> Aim of the exercise
Scan the listing below and copy each line holding the word "page".
════════════════════
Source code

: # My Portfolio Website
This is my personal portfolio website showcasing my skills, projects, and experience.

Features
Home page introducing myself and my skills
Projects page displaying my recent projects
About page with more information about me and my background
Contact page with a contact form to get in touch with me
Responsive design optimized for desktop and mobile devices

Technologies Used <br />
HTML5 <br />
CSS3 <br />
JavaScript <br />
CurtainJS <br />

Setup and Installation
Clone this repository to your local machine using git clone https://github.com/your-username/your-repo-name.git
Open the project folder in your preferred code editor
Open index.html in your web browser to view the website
════════════════════
> Output of the task
Home page introducing myself and my skills
Projects page displaying my recent projects
About page with more information about me and my background
Contact page with a contact form to get in touch with me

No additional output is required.